**Work item:** In the material below, find the line that contains "in Microsoft 365.</span></span>" and the line that contains "strife and contention.", then write out exactly those two lines and everything between them.

**Data provided:**
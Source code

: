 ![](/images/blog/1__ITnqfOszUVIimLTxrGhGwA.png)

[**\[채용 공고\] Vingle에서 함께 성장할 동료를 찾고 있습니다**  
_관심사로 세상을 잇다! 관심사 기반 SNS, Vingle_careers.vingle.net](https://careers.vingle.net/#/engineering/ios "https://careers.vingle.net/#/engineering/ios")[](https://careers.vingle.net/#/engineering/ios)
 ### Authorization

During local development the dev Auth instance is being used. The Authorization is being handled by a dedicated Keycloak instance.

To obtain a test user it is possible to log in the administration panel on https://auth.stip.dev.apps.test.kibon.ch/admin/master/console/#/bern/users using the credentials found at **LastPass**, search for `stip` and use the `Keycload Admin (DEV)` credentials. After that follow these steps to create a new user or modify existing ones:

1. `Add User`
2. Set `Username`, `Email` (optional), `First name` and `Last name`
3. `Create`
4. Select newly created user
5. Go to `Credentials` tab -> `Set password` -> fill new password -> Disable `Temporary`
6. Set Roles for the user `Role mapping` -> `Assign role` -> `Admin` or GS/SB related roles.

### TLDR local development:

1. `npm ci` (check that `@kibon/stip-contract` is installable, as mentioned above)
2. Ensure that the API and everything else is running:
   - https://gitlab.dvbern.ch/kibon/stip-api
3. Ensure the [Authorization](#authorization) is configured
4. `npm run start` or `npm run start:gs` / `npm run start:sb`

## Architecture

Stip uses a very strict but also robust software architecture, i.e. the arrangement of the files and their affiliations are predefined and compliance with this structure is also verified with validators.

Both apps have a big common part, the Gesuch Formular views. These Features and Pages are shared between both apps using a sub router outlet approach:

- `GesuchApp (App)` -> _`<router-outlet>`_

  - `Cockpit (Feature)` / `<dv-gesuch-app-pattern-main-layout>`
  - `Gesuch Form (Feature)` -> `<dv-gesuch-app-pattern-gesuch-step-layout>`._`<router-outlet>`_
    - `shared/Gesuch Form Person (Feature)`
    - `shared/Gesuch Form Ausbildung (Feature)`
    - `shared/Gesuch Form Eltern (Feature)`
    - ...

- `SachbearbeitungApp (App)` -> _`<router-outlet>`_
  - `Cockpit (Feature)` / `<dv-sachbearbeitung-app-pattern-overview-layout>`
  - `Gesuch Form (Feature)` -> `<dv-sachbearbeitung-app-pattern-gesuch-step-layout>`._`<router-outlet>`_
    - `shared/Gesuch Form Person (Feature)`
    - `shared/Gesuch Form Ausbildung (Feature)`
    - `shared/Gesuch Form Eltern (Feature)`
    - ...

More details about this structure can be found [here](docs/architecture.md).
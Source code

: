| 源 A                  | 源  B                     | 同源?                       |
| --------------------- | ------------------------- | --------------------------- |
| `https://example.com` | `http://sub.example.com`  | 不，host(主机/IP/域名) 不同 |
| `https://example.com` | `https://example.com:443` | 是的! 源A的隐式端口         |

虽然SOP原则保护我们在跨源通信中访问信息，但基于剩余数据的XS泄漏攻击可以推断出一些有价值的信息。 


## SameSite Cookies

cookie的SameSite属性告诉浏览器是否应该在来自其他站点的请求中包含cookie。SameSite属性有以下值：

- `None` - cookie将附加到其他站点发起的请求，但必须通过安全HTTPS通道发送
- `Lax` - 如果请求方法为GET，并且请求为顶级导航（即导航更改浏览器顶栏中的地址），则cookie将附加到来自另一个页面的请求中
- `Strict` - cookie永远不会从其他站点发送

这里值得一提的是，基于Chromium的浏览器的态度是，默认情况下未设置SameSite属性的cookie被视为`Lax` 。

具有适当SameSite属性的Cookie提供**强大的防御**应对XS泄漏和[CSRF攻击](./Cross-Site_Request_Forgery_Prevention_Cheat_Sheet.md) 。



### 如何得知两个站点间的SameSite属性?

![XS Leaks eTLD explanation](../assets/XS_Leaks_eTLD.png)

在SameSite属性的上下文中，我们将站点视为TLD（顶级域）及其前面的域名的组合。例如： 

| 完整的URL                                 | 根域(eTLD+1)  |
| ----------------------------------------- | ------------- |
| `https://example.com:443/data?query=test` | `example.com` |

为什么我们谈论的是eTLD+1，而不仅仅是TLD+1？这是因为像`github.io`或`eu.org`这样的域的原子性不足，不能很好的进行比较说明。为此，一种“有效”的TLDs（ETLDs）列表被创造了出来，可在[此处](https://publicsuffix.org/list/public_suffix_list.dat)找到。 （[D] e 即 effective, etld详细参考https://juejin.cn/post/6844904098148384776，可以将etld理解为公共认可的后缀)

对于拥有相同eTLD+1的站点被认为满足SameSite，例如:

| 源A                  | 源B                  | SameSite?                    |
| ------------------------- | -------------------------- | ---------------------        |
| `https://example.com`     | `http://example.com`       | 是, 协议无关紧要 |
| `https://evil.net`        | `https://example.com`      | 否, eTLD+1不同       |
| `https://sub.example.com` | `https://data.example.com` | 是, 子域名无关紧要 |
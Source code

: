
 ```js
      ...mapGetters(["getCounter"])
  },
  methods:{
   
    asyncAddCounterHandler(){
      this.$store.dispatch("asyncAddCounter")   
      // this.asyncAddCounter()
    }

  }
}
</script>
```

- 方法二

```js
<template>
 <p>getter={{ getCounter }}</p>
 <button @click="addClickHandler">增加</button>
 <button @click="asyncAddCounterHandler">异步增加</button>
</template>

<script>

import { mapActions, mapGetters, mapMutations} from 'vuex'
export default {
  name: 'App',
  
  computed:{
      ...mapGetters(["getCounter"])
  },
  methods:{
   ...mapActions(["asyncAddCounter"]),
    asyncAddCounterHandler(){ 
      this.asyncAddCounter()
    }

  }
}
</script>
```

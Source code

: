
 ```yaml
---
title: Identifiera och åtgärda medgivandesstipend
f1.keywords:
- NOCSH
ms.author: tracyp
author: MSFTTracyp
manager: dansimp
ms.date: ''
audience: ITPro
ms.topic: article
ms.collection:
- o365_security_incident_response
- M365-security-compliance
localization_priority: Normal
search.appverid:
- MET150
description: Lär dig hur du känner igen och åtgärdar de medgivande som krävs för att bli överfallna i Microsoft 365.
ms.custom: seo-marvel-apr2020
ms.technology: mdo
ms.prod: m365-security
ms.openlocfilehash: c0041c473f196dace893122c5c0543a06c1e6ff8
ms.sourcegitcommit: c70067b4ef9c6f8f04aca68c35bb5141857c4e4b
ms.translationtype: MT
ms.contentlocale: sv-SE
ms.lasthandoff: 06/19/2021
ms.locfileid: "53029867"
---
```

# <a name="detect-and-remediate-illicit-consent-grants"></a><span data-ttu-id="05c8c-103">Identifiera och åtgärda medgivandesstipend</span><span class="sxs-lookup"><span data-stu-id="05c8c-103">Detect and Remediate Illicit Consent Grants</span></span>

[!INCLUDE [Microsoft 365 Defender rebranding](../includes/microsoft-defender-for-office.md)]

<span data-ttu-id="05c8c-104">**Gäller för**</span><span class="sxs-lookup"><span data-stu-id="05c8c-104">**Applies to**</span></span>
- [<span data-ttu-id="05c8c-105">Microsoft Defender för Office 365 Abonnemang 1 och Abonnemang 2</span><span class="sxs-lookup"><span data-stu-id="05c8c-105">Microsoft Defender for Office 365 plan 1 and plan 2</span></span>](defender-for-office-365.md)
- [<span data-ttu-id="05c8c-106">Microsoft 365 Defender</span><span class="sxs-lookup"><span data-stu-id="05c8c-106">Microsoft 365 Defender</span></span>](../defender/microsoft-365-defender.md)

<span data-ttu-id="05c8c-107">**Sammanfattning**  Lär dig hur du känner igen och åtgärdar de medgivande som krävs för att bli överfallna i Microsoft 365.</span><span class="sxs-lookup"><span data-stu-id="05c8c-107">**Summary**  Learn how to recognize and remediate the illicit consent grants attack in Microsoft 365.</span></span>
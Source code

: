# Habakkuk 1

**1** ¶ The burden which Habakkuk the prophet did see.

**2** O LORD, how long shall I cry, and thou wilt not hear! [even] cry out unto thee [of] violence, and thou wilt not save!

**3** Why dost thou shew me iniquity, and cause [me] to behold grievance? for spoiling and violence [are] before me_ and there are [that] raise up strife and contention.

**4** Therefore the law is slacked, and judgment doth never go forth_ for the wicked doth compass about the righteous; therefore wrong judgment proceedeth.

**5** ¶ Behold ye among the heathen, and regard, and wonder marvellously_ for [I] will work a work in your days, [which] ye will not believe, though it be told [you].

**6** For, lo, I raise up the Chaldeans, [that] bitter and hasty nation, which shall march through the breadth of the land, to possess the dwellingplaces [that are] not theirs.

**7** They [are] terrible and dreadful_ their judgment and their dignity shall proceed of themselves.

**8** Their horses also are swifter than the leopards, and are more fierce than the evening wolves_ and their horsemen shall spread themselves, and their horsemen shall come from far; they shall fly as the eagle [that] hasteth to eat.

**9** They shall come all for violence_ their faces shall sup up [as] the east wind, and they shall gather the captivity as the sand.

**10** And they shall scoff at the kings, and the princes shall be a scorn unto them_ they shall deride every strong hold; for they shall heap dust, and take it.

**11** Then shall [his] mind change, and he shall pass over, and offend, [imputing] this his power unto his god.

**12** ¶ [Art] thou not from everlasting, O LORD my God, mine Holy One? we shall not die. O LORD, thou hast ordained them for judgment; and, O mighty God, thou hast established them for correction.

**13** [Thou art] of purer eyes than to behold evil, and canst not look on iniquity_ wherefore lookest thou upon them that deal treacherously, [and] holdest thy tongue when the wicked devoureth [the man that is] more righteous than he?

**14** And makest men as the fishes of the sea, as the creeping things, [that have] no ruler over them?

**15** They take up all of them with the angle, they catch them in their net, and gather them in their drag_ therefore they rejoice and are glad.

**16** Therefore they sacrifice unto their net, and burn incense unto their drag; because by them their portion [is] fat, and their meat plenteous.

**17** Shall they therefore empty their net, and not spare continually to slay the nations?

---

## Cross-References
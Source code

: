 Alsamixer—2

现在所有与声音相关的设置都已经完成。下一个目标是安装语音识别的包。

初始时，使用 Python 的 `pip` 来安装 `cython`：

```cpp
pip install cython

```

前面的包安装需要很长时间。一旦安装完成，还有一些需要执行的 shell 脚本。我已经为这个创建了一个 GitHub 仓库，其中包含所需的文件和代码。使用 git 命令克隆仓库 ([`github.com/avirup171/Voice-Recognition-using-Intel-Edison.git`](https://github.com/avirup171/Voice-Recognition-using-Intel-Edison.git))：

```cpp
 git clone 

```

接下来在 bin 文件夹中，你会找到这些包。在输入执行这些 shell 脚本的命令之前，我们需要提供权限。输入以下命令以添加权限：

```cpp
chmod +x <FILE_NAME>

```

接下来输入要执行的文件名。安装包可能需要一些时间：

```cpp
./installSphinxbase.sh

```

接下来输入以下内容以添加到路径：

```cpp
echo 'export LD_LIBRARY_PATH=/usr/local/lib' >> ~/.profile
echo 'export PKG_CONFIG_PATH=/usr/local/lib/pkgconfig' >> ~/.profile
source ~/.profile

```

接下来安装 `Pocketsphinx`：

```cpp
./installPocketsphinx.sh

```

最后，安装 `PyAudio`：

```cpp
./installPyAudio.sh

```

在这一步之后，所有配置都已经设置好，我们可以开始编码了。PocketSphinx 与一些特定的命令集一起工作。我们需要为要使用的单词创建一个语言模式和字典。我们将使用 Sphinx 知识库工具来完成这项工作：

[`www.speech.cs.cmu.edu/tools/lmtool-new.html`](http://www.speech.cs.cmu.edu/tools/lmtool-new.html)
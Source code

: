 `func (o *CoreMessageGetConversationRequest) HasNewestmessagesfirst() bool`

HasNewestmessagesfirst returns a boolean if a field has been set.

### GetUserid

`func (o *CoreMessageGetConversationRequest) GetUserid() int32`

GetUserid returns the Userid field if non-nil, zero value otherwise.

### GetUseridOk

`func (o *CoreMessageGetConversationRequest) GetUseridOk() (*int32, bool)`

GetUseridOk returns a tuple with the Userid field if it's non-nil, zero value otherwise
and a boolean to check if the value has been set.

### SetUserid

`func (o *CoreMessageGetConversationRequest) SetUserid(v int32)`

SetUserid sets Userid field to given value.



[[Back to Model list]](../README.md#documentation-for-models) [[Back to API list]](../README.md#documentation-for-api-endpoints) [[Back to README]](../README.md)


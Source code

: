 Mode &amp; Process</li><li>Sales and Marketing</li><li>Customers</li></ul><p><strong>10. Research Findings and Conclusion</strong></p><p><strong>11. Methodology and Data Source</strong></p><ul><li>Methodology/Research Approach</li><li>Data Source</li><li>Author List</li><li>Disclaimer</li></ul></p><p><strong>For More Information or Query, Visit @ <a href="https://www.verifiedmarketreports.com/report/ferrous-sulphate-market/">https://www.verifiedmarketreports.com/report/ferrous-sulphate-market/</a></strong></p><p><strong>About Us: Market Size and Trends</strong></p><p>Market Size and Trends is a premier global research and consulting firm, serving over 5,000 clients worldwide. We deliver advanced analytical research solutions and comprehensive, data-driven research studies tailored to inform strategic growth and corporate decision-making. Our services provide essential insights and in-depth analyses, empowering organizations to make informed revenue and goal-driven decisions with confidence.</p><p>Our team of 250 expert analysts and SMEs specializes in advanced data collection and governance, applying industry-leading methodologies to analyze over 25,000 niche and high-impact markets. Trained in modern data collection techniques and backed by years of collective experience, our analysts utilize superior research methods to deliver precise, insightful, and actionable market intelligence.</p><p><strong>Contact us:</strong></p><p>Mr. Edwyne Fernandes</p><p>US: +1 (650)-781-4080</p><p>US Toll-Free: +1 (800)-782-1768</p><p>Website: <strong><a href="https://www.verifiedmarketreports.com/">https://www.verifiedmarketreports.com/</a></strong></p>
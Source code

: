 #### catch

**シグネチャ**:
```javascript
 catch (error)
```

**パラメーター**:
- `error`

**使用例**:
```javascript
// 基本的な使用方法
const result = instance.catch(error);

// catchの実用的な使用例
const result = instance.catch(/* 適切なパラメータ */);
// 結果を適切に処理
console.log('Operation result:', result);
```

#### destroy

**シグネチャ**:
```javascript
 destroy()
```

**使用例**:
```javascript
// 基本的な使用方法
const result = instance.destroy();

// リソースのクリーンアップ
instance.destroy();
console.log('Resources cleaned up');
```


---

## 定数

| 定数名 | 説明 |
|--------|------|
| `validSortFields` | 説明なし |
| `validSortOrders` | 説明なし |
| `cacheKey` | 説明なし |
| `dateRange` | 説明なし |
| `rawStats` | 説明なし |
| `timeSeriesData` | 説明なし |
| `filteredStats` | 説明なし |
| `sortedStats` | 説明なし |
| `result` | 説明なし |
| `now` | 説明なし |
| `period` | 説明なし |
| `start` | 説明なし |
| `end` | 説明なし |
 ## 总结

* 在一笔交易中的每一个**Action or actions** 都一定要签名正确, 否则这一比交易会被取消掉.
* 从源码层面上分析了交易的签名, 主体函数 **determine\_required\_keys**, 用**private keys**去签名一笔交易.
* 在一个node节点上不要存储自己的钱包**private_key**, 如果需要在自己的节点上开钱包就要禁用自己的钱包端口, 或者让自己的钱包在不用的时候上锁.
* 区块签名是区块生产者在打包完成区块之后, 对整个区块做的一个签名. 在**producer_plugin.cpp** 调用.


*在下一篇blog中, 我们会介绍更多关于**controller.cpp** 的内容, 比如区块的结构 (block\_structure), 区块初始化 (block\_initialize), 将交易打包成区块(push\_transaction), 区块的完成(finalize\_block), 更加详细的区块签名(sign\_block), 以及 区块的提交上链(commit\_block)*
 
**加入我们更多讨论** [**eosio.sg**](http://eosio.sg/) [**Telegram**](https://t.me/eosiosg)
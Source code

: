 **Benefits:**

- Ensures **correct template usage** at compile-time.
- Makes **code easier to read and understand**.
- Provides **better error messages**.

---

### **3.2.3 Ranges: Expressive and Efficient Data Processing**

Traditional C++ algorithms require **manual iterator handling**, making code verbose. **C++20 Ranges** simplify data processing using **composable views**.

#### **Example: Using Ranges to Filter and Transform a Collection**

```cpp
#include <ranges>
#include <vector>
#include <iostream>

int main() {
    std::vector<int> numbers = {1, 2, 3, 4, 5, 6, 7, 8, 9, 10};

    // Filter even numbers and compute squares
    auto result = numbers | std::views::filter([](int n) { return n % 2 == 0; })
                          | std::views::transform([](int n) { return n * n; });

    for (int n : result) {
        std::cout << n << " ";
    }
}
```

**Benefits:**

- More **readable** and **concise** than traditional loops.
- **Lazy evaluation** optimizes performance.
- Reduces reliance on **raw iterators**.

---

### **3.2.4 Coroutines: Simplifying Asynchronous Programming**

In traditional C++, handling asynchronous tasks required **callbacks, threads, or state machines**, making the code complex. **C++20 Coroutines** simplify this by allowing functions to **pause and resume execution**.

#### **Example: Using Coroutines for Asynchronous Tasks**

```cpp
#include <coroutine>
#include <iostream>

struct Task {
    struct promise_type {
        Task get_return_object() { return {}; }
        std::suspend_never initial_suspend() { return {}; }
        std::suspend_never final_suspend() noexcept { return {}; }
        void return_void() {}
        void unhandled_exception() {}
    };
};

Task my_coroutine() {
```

**Final answer:**
<span data-ttu-id="05c8c-107">**Sammanfattning**  Lär dig hur du känner igen och åtgärdar de medgivande som krävs för att bli överfallna i Microsoft 365.</span><span class="sxs-lookup"><span data-stu-id="05c8c-107">**Summary**  Learn how to recognize and remediate the illicit consent grants attack in Microsoft 365.</span></span>
Source code

:# Habakkuk 1

**1** ¶ The burden which Habakkuk the prophet did see.

**2** O LORD, how long shall I cry, and thou wilt not hear! [even] cry out unto thee [of] violence, and thou wilt not save!

**3** Why dost thou shew me iniquity, and cause [me] to behold grievance? for spoiling and violence [are] before me_ and there are [that] raise up strife and contention.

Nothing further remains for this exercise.